Ódio, ressentimento e mágoa. Até o Papa não esta imune a esses sentimentos nos quais a vida de todo mundo se transformou, mesmo que involuntariamente. Você pode até achar que está tudo bem, mas a draga que te carrega para uma espiral de sofrimento psicológico pode te apanhar a qualquer instante. Esse, definitivamente, não é o caminho que a vida parecia nos destinar uns anos atrás e só nos resta perguntar: o que foi que tudo deu errado?

A resposta para mim é clara: WhatsApp. O aplicativo de mensagens foi criado em 2009, mas começou a se popularizar em 2011 e explodiu de vez na metade de 2012. Justamente esses seis, ou sete anos que parecem separar a prosperidade da desesperança.

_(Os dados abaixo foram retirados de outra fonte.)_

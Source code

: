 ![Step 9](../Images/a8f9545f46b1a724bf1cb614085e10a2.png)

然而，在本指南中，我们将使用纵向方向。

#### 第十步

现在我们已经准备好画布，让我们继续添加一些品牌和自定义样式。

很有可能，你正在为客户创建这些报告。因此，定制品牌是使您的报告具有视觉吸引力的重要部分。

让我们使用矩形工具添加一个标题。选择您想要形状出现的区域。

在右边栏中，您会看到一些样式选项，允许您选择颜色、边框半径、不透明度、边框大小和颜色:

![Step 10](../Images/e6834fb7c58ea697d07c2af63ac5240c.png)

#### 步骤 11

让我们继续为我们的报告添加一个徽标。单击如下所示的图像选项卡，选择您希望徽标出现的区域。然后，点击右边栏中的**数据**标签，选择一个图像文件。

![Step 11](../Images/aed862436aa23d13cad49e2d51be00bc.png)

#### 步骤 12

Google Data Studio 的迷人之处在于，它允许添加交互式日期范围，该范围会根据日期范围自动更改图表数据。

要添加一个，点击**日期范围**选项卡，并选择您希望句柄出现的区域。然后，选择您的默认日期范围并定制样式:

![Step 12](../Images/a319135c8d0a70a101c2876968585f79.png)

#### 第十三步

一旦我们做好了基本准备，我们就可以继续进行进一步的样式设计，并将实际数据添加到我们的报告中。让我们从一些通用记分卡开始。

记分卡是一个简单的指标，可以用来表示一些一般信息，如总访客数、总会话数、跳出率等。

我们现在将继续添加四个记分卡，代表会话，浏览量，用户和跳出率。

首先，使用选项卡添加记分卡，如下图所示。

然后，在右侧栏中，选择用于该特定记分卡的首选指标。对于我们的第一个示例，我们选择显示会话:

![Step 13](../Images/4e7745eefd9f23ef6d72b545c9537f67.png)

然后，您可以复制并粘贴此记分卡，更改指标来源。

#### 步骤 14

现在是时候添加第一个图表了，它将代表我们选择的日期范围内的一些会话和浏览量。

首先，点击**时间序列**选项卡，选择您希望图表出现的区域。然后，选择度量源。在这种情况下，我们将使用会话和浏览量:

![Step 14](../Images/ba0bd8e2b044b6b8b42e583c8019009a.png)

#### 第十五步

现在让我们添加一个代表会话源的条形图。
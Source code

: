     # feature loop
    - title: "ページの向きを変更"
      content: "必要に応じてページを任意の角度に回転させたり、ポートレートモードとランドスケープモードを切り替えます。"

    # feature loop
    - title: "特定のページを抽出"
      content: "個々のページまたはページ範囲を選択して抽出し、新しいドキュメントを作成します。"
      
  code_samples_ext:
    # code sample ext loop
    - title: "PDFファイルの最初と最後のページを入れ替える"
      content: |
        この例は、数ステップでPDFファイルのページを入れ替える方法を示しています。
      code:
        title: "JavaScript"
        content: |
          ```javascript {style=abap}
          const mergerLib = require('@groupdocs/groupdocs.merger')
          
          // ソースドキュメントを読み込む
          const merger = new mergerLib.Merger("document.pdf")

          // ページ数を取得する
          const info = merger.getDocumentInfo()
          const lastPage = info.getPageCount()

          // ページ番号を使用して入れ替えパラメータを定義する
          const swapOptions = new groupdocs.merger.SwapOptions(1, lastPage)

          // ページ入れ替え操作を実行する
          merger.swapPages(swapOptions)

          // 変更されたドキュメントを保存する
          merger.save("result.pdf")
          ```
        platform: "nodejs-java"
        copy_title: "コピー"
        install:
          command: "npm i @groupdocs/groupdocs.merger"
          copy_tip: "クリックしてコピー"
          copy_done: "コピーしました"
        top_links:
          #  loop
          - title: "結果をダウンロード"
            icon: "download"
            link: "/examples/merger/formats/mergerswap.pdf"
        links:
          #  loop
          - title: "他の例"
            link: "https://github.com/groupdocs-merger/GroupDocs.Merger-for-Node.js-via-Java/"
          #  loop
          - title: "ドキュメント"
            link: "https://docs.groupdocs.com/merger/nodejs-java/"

Primeiramente, pode parecer que não há nada de errado no WhatsApp. Afinal, o aplicativo faz parte justamente dessa virada tecnológica que aproxima os coabitantes da Terra, é a integração definitiva entre todos os povos do planeta. Se já estávamos a um clique de encontrar familiares e amigos nas redes sociais, o WhatsApp trouxe todas essas pessoas para dentro do seu bolso. Basta destravar a tela e conversar com quem você quiser em qualquer lugar do mundo.

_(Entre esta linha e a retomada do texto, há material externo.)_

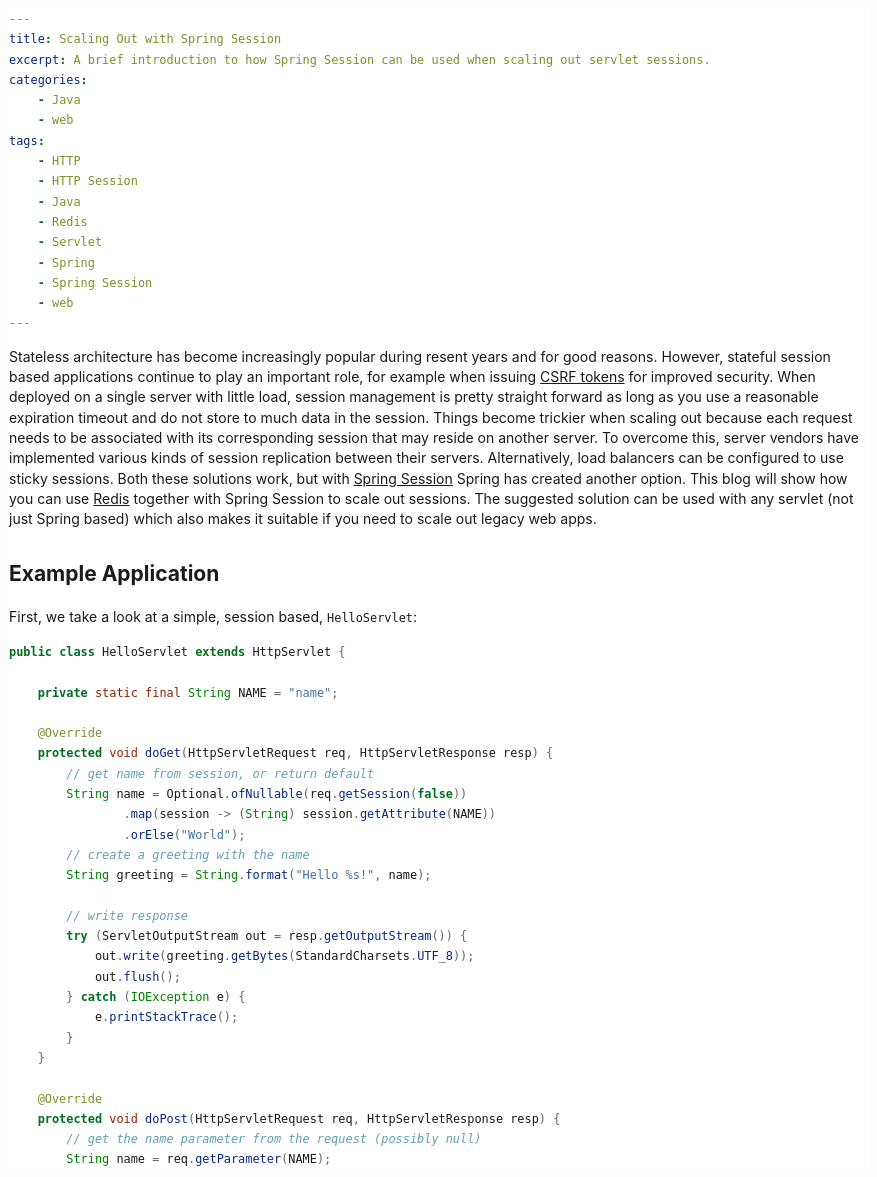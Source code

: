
 ```yaml
---
title: Scaling Out with Spring Session
excerpt: A brief introduction to how Spring Session can be used when scaling out servlet sessions.
categories:
    - Java 
    - web
tags:
    - HTTP
    - HTTP Session
    - Java
    - Redis
    - Servlet
    - Spring
    - Spring Session
    - web
---
```



Stateless architecture has become increasingly popular during resent years and for good reasons. However, stateful session based applications continue to play an important role, for example when issuing [CSRF tokens](https://www.owasp.org/index.php/Cross-Site_Request_Forgery_(CSRF)_Prevention_Cheat_Sheet) for improved security. When deployed on a single server with little load, session management is pretty straight forward as long as you use a reasonable expiration timeout and do not store to much data in the session. Things become trickier when scaling out because each request needs to be associated with its corresponding session that may reside on another server. To overcome this, server vendors have implemented various kinds of session replication between their servers. Alternatively, load balancers can be configured to use sticky sessions. Both these solutions work, but with [Spring Session](http://projects.spring.io/spring-session/) Spring has created another option. This blog will show how you can use [Redis](http://redis.io/) together with Spring Session to scale out sessions. The suggested solution can be used with any servlet (not just Spring based) which also makes it suitable if you need to scale out legacy web apps.

## Example Application

First, we take a look at a simple, session based, `HelloServlet`:

```java
public class HelloServlet extends HttpServlet {

    private static final String NAME = "name";

    @Override
    protected void doGet(HttpServletRequest req, HttpServletResponse resp) {
        // get name from session, or return default
        String name = Optional.ofNullable(req.getSession(false))
                .map(session -> (String) session.getAttribute(NAME))
                .orElse("World");
        // create a greeting with the name
        String greeting = String.format("Hello %s!", name);

        // write response
        try (ServletOutputStream out = resp.getOutputStream()) {
            out.write(greeting.getBytes(StandardCharsets.UTF_8));
            out.flush();
        } catch (IOException e) {
            e.printStackTrace();
        }
    }

    @Override
    protected void doPost(HttpServletRequest req, HttpServletResponse resp) {
        // get the name parameter from the request (possibly null)
        String name = req.getParameter(NAME);
```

Talvez o problema seja esse: aproximar os humanos. Ou talvez esteja nos desafios e mudanças que novas tecnologias de comunicação de massa proporcionam. Não é de estranhar que a 2ª Guerra Mundial e ascensão de dezenas de governos totalitários tenha ocorrido logo após a Era de Ouro do Rádio, nos anos 30. Quando uma nova tecnologia surge, quem consegue controlá-la primeiro, tem grandes chances de dominar a população. O WhatsApp é a nova fissão nuclear.

Teoria aparte, o fato é que o WhatsApp é um pequeno inferno na vida das pessoas. Aumentou a nossa ansiedade cada vez que ele vibra nos nossos bolsos ou em cima da mesa e precisamos saber urgentemente o que é que estão falando, na expectativa de que seja uma mensagem importante, mas é apenas uma imagem aleatória em um dos 27 grupos dos quais você precisa participar por convenção social. O que são os grupos do Zap? Uma enorme discussão de mesa de bar na qual as pessoas não estão bêbadas, o que é uma desvantagem, porque a única coisa que torna a discussão de mesa de bar agradável é o álcool que perturba os nossos sentidos. Milhares de grupos que te escravizam e prendem sua atenção em discussões inúteis que demoram 24 horas que te absorvem do momento em que você acorda até o momento em que você vai dormir. Não é como um chat do MSN que você escolhia a hora em que estava disponível para conversar. O WhatsApp é o verdadeiro banco 24 horas, só que o banco é você e ao invés de dinheiro, você gasta energia, com pessoas muitas vezes desprezíveis, que você talvez pagasse dinheiro para não ter que encontrá-las nas ruas, mas agora você não precisa ter o azar de encontrá-las nas ruas, elas te encontram onde quer que você esteja. E as correntes, as malditas correntes? O tempo todo tem algum golpe novo na praça, um crime bárbaro que ocorreu ao seu lado e é preciso tomar cuidado e é preciso fazer alguma coisa.

O WhatsApp é também, provavelmente, o primeiro veículo de comunicação de massa completamente privado e autônomo, que cresce longe dos olhos de todo mundo, o que é ótimo, mas criou um mundo paralelo. O WhatsApp pauta as nossas vidas. Ele constrói consensos silenciosamente. Para muitas pessoas, o WhatsApp é o mundo em que elas vivem, esse mundo de correntes, mensagens de paz e bom dia, disseminação de mentira, um mundo distópico que George Orwell jamais iria pensar, um mundo que faz com que roteiros de Black Mirror pareçam redações infantis pouco imaginativas.

Ao construir o seu universo paralelo, aliás, milhares de universos paralelos e privados, o WhatsApp destruiu o mundo como nós o conhecíamos. E não há como reconstruir o que foi destruído, apenas se acostumar com a nova realidade que paira sobre nossas vidas.